**INSTRUCTIONS TO FOLLOW**
Omitting all pictures, retype the entries below exactly as given.

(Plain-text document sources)
##########

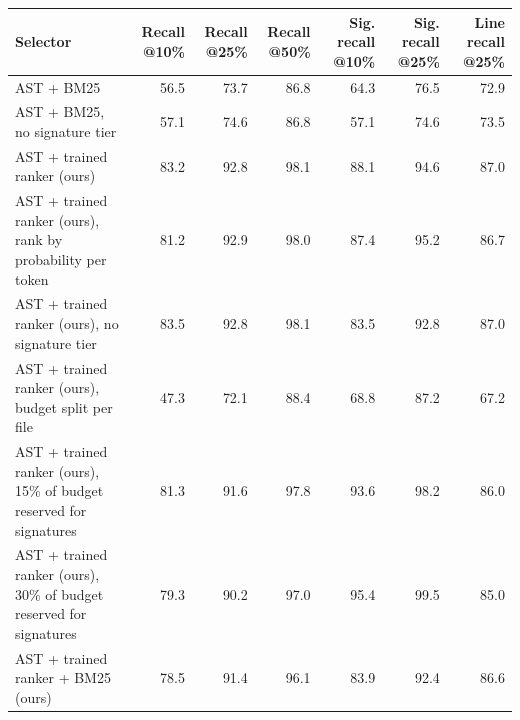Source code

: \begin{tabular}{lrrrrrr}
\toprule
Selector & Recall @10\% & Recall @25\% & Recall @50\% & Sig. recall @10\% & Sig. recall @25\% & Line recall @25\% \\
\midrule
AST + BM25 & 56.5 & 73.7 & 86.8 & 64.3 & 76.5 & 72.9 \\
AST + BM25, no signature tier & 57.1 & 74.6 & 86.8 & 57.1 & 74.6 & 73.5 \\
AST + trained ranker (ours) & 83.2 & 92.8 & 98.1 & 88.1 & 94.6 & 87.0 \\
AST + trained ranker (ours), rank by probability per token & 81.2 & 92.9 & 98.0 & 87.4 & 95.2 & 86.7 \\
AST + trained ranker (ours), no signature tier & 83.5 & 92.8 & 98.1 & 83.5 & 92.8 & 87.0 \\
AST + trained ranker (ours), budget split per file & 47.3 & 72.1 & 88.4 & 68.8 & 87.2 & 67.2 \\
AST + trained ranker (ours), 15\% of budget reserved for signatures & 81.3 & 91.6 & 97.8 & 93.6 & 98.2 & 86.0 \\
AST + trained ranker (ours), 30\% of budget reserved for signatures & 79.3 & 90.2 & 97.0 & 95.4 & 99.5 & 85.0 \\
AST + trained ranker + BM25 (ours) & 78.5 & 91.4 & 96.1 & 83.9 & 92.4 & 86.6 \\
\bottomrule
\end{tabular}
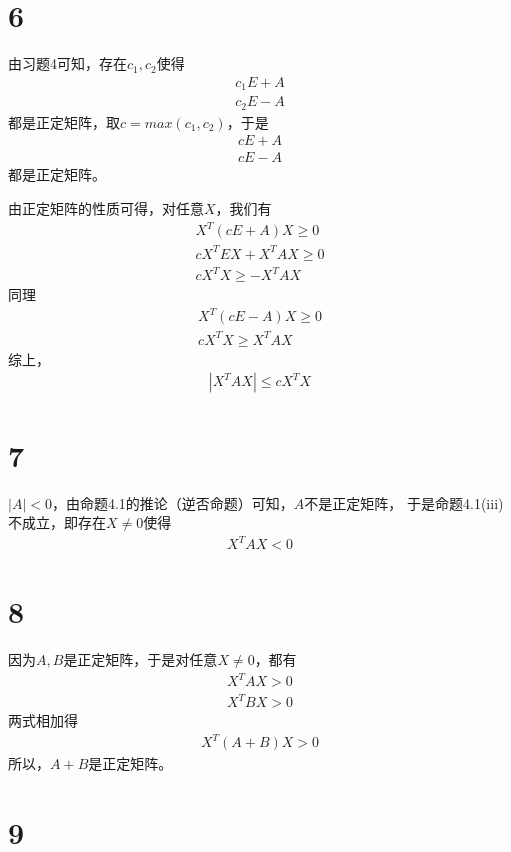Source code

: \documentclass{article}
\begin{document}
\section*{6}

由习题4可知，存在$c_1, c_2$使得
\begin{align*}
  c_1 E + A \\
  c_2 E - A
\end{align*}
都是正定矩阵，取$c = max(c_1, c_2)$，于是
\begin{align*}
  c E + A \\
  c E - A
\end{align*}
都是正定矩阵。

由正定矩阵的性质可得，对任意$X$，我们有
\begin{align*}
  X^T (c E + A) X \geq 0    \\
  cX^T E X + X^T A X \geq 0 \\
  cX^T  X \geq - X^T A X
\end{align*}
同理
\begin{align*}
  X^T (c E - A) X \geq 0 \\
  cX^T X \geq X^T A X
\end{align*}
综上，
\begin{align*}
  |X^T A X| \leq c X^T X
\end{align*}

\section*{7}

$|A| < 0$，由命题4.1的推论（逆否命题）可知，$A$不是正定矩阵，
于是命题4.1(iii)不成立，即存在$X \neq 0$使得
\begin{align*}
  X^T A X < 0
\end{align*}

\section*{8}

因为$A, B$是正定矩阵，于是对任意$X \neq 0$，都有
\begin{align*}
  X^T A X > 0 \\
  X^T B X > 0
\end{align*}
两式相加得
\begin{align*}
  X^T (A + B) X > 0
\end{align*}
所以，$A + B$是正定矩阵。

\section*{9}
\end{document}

##########

**RESULT OF THIS TASK**
Source code

: \begin{tabular}{lrrrrrr}
\toprule
Selector & Recall @10\% & Recall @25\% & Recall @50\% & Sig. recall @10\% & Sig. recall @25\% & Line recall @25\% \\
\midrule
AST + BM25 & 56.5 & 73.7 & 86.8 & 64.3 & 76.5 & 72.9 \\
AST + BM25, no signature tier & 57.1 & 74.6 & 86.8 & 57.1 & 74.6 & 73.5 \\
AST + trained ranker (ours) & 83.2 & 92.8 & 98.1 & 88.1 & 94.6 & 87.0 \\
AST + trained ranker (ours), rank by probability per token & 81.2 & 92.9 & 98.0 & 87.4 & 95.2 & 86.7 \\
AST + trained ranker (ours), no signature tier & 83.5 & 92.8 & 98.1 & 83.5 & 92.8 & 87.0 \\
AST + trained ranker (ours), budget split per file & 47.3 & 72.1 & 88.4 & 68.8 & 87.2 & 67.2 \\
AST + trained ranker (ours), 15\% of budget reserved for signatures & 81.3 & 91.6 & 97.8 & 93.6 & 98.2 & 86.0 \\
AST + trained ranker (ours), 30\% of budget reserved for signatures & 79.3 & 90.2 & 97.0 & 95.4 & 99.5 & 85.0 \\
AST + trained ranker + BM25 (ours) & 78.5 & 91.4 & 96.1 & 83.9 & 92.4 & 86.6 \\
\bottomrule
\end{tabular}
Source code

: \documentclass{article}
\begin{document}
\section*{6}

由习题4可知，存在$c_1, c_2$使得
\begin{align*}
  c_1 E + A \\
  c_2 E - A
\end{align*}
都是正定矩阵，取$c = max(c_1, c_2)$，于是
\begin{align*}
  c E + A \\
  c E - A
\end{align*}
都是正定矩阵。

由正定矩阵的性质可得，对任意$X$，我们有
\begin{align*}
  X^T (c E + A) X \geq 0    \\
  cX^T E X + X^T A X \geq 0 \\
  cX^T  X \geq - X^T A X
\end{align*}
同理
\begin{align*}
  X^T (c E - A) X \geq 0 \\
  cX^T X \geq X^T A X
\end{align*}
综上，
\begin{align*}
  |X^T A X| \leq c X^T X
\end{align*}

\section*{7}

$|A| < 0$，由命题4.1的推论（逆否命题）可知，$A$不是正定矩阵，
于是命题4.1(iii)不成立，即存在$X \neq 0$使得
\begin{align*}
  X^T A X < 0
\end{align*}

\section*{8}

因为$A, B$是正定矩阵，于是对任意$X \neq 0$，都有
\begin{align*}
  X^T A X > 0 \\
  X^T B X > 0
\end{align*}
两式相加得
\begin{align*}
  X^T (A + B) X > 0
\end{align*}
所以，$A + B$是正定矩阵。

\section*{9}
\end{document}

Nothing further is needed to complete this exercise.